----- PROVIDED RECORDS -----

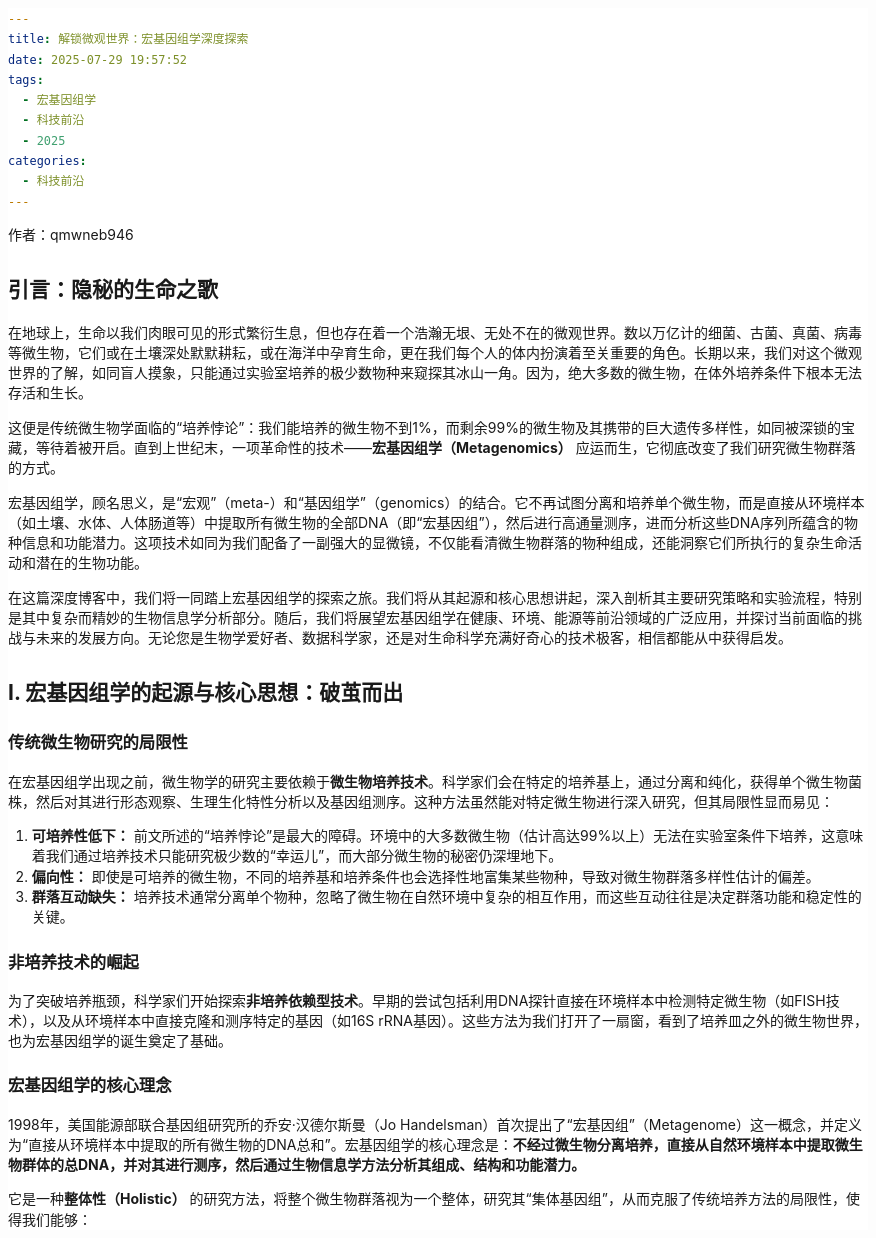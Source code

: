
 ```yaml
---
title: 解锁微观世界：宏基因组学深度探索
date: 2025-07-29 19:57:52
tags:
  - 宏基因组学
  - 科技前沿
  - 2025
categories:
  - 科技前沿
---
```


作者：qmwneb946

## 引言：隐秘的生命之歌

在地球上，生命以我们肉眼可见的形式繁衍生息，但也存在着一个浩瀚无垠、无处不在的微观世界。数以万亿计的细菌、古菌、真菌、病毒等微生物，它们或在土壤深处默默耕耘，或在海洋中孕育生命，更在我们每个人的体内扮演着至关重要的角色。长期以来，我们对这个微观世界的了解，如同盲人摸象，只能通过实验室培养的极少数物种来窥探其冰山一角。因为，绝大多数的微生物，在体外培养条件下根本无法存活和生长。

这便是传统微生物学面临的“培养悖论”：我们能培养的微生物不到1%，而剩余99%的微生物及其携带的巨大遗传多样性，如同被深锁的宝藏，等待着被开启。直到上世纪末，一项革命性的技术——**宏基因组学（Metagenomics）** 应运而生，它彻底改变了我们研究微生物群落的方式。

宏基因组学，顾名思义，是“宏观”（meta-）和“基因组学”（genomics）的结合。它不再试图分离和培养单个微生物，而是直接从环境样本（如土壤、水体、人体肠道等）中提取所有微生物的全部DNA（即“宏基因组”），然后进行高通量测序，进而分析这些DNA序列所蕴含的物种信息和功能潜力。这项技术如同为我们配备了一副强大的显微镜，不仅能看清微生物群落的物种组成，还能洞察它们所执行的复杂生命活动和潜在的生物功能。

在这篇深度博客中，我们将一同踏上宏基因组学的探索之旅。我们将从其起源和核心思想讲起，深入剖析其主要研究策略和实验流程，特别是其中复杂而精妙的生物信息学分析部分。随后，我们将展望宏基因组学在健康、环境、能源等前沿领域的广泛应用，并探讨当前面临的挑战与未来的发展方向。无论您是生物学爱好者、数据科学家，还是对生命科学充满好奇心的技术极客，相信都能从中获得启发。

## I. 宏基因组学的起源与核心思想：破茧而出

### 传统微生物研究的局限性

在宏基因组学出现之前，微生物学的研究主要依赖于**微生物培养技术**。科学家们会在特定的培养基上，通过分离和纯化，获得单个微生物菌株，然后对其进行形态观察、生理生化特性分析以及基因组测序。这种方法虽然能对特定微生物进行深入研究，但其局限性显而易见：

1.  **可培养性低下：** 前文所述的“培养悖论”是最大的障碍。环境中的大多数微生物（估计高达99%以上）无法在实验室条件下培养，这意味着我们通过培养技术只能研究极少数的“幸运儿”，而大部分微生物的秘密仍深埋地下。
2.  **偏向性：** 即使是可培养的微生物，不同的培养基和培养条件也会选择性地富集某些物种，导致对微生物群落多样性估计的偏差。
3.  **群落互动缺失：** 培养技术通常分离单个物种，忽略了微生物在自然环境中复杂的相互作用，而这些互动往往是决定群落功能和稳定性的关键。

### 非培养技术的崛起

为了突破培养瓶颈，科学家们开始探索**非培养依赖型技术**。早期的尝试包括利用DNA探针直接在环境样本中检测特定微生物（如FISH技术），以及从环境样本中直接克隆和测序特定的基因（如16S rRNA基因）。这些方法为我们打开了一扇窗，看到了培养皿之外的微生物世界，也为宏基因组学的诞生奠定了基础。

### 宏基因组学的核心理念

1998年，美国能源部联合基因组研究所的乔安·汉德尔斯曼（Jo Handelsman）首次提出了“宏基因组”（Metagenome）这一概念，并定义为“直接从环境样本中提取的所有微生物的DNA总和”。宏基因组学的核心理念是：**不经过微生物分离培养，直接从自然环境样本中提取微生物群体的总DNA，并对其进行测序，然后通过生物信息学方法分析其组成、结构和功能潜力。**

它是一种**整体性（Holistic）** 的研究方法，将整个微生物群落视为一个整体，研究其“集体基因组”，从而克服了传统培养方法的局限性，使得我们能够：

-----

• _WHAT IS REQUIRED_
Every entry above needs to be duplicated exactly, without its images.

• _RESULT_
Source code

:
 ```yaml
---
title: 解锁微观世界：宏基因组学深度探索
date: 2025-07-29 19:57:52
tags:
  - 宏基因组学
  - 科技前沿
  - 2025
categories:
  - 科技前沿
---
```


作者：qmwneb946

## 引言：隐秘的生命之歌

在地球上，生命以我们肉眼可见的形式繁衍生息，但也存在着一个浩瀚无垠、无处不在的微观世界。数以万亿计的细菌、古菌、真菌、病毒等微生物，它们或在土壤深处默默耕耘，或在海洋中孕育生命，更在我们每个人的体内扮演着至关重要的角色。长期以来，我们对这个微观世界的了解，如同盲人摸象，只能通过实验室培养的极少数物种来窥探其冰山一角。因为，绝大多数的微生物，在体外培养条件下根本无法存活和生长。

这便是传统微生物学面临的“培养悖论”：我们能培养的微生物不到1%，而剩余99%的微生物及其携带的巨大遗传多样性，如同被深锁的宝藏，等待着被开启。直到上世纪末，一项革命性的技术——**宏基因组学（Metagenomics）** 应运而生，它彻底改变了我们研究微生物群落的方式。

宏基因组学，顾名思义，是“宏观”（meta-）和“基因组学”（genomics）的结合。它不再试图分离和培养单个微生物，而是直接从环境样本（如土壤、水体、人体肠道等）中提取所有微生物的全部DNA（即“宏基因组”），然后进行高通量测序，进而分析这些DNA序列所蕴含的物种信息和功能潜力。这项技术如同为我们配备了一副强大的显微镜，不仅能看清微生物群落的物种组成，还能洞察它们所执行的复杂生命活动和潜在的生物功能。

在这篇深度博客中，我们将一同踏上宏基因组学的探索之旅。我们将从其起源和核心思想讲起，深入剖析其主要研究策略和实验流程，特别是其中复杂而精妙的生物信息学分析部分。随后，我们将展望宏基因组学在健康、环境、能源等前沿领域的广泛应用，并探讨当前面临的挑战与未来的发展方向。无论您是生物学爱好者、数据科学家，还是对生命科学充满好奇心的技术极客，相信都能从中获得启发。

## I. 宏基因组学的起源与核心思想：破茧而出

### 传统微生物研究的局限性

在宏基因组学出现之前，微生物学的研究主要依赖于**微生物培养技术**。科学家们会在特定的培养基上，通过分离和纯化，获得单个微生物菌株，然后对其进行形态观察、生理生化特性分析以及基因组测序。这种方法虽然能对特定微生物进行深入研究，但其局限性显而易见：

1.  **可培养性低下：** 前文所述的“培养悖论”是最大的障碍。环境中的大多数微生物（估计高达99%以上）无法在实验室条件下培养，这意味着我们通过培养技术只能研究极少数的“幸运儿”，而大部分微生物的秘密仍深埋地下。
2.  **偏向性：** 即使是可培养的微生物，不同的培养基和培养条件也会选择性地富集某些物种，导致对微生物群落多样性估计的偏差。
3.  **群落互动缺失：** 培养技术通常分离单个物种，忽略了微生物在自然环境中复杂的相互作用，而这些互动往往是决定群落功能和稳定性的关键。

### 非培养技术的崛起

为了突破培养瓶颈，科学家们开始探索**非培养依赖型技术**。早期的尝试包括利用DNA探针直接在环境样本中检测特定微生物（如FISH技术），以及从环境样本中直接克隆和测序特定的基因（如16S rRNA基因）。这些方法为我们打开了一扇窗，看到了培养皿之外的微生物世界，也为宏基因组学的诞生奠定了基础。

### 宏基因组学的核心理念

1998年，美国能源部联合基因组研究所的乔安·汉德尔斯曼（Jo Handelsman）首次提出了“宏基因组”（Metagenome）这一概念，并定义为“直接从环境样本中提取的所有微生物的DNA总和”。宏基因组学的核心理念是：**不经过微生物分离培养，直接从自然环境样本中提取微生物群体的总DNA，并对其进行测序，然后通过生物信息学方法分析其组成、结构和功能潜力。**

它是一种**整体性（Holistic）** 的研究方法，将整个微生物群落视为一个整体，研究其“集体基因组”，从而克服了传统培养方法的局限性，使得我们能够：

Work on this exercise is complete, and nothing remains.